Yatağında uzanıyordu. Yanında yatan Cansu'ya uzunca bir süre baktı. Birlikte olduğu bir birçok kadın vardı ancak nedense Cansu onda farklı bir his uyandırıyordu. Daha önce hissetmediği duygular hissediyor ve daha önce tahmin bile edemeyeceği kadar zevk alıyordu onunla olmaktan. Nedenini bilmiyordu, sorgulamak da istemiyordu. Çünkü bir şeyi düşündükçe anlamını yitireceğinden korkuyor ve sadece anı yaşamak istiyordu. Cansu ise yeni uyanmıştı. Mert uyanalı bir kaç dakika olmuştu. Tekrar birbirlerine baktılar. Bir şey söylemeden -içgüdüsel bir biçimde- tekrar birbirlerine sarılıp uyumaya başladılar.
O sırada Uğur, eski sevgilisini düşünerek tek başına donattığı rakı sofrasında sessizce ağlayarak onu unutmaya çalışıyordu. Hayatında sahip olduğu en değerli şeyin onu aldattığı gerçeğini kabullenmek istemiyordu. Hiç bir şey ona iyi gelmiyordu. Bir sürü şey denedi ancak başaramadı. Nedenini bilmiyordu ancak sanki yakında kötü şeyler olacak gibi hissediyordu. Hala onu unutamamıştı. Üstünden aylar geçmişti ancak hala aklında o vardı. Hiç bir şey umrunda değildi artık. Hayatta sahip olduğu tek şey ona ihanet etmişti ve hiç bir şeye inancı kalmamıştı. Gözünü her kapattığında o lanet sahne aklına geliyordu.

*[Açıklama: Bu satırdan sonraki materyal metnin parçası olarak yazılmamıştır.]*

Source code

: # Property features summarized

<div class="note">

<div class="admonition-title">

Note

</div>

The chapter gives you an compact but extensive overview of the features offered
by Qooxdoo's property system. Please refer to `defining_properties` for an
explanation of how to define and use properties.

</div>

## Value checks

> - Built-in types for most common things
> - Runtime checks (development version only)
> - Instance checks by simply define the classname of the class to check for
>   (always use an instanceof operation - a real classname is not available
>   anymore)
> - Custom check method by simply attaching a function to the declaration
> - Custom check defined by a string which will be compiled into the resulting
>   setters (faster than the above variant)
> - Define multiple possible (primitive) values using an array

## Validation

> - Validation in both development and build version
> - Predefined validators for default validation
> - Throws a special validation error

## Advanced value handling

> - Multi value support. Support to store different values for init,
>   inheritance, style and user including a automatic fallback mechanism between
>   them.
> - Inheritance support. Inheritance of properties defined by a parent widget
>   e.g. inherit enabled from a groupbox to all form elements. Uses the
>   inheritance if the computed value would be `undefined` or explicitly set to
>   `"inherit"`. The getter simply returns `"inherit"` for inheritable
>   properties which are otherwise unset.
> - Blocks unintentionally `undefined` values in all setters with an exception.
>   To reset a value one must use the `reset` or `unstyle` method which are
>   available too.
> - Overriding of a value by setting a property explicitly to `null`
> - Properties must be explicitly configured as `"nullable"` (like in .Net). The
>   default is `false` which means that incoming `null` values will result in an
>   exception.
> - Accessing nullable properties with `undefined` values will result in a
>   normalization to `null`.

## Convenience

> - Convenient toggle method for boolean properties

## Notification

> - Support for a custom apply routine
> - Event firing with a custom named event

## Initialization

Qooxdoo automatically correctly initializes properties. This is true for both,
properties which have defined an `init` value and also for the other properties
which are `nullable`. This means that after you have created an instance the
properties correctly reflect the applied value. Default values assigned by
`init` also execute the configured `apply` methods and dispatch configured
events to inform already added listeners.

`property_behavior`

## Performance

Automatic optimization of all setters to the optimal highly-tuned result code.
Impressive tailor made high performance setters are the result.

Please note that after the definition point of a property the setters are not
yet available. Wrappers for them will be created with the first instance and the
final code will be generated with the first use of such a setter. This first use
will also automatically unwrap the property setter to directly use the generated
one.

Sevdiği kadına sürpriz yapmak için işten erken gelmişti. Bir şişe kırmızı şarap ve bir demet çiçek almıştı. Evli değillerdi ancak bu umrunda değildi Uğur'un formaliteye inanmazdı ve resmi şeyleri çok saçma bulurdu. Kapıyı sessizce açtı. O manzarayı görmektense ölmeyi tercih ederdi. Sevdiği kadının dudakları başka bir adamın dudaklarındaydı ve vücutları birbirleriyle uyum içinde dans ediyordu. Uğur onları görünce kadın 'Uğur ! Yanlış anlama lütfen, açıklayabilirim !' dese de, Uğur'un tek yaptığı adamın suratına bir yumruk olup 'Siktir olup gidin lan evimden !' demekti. Kadını kovması aynı zamanda hayallerini de kovmasıydı Uğur'un. Onunla ne güzel hayalleri vardı. Yıllar sonra çocuğuna annesiyle nasıl tanıştığını anlatacağının hayalini ederken o hayalini kurduğu kadını evden kovmaktı.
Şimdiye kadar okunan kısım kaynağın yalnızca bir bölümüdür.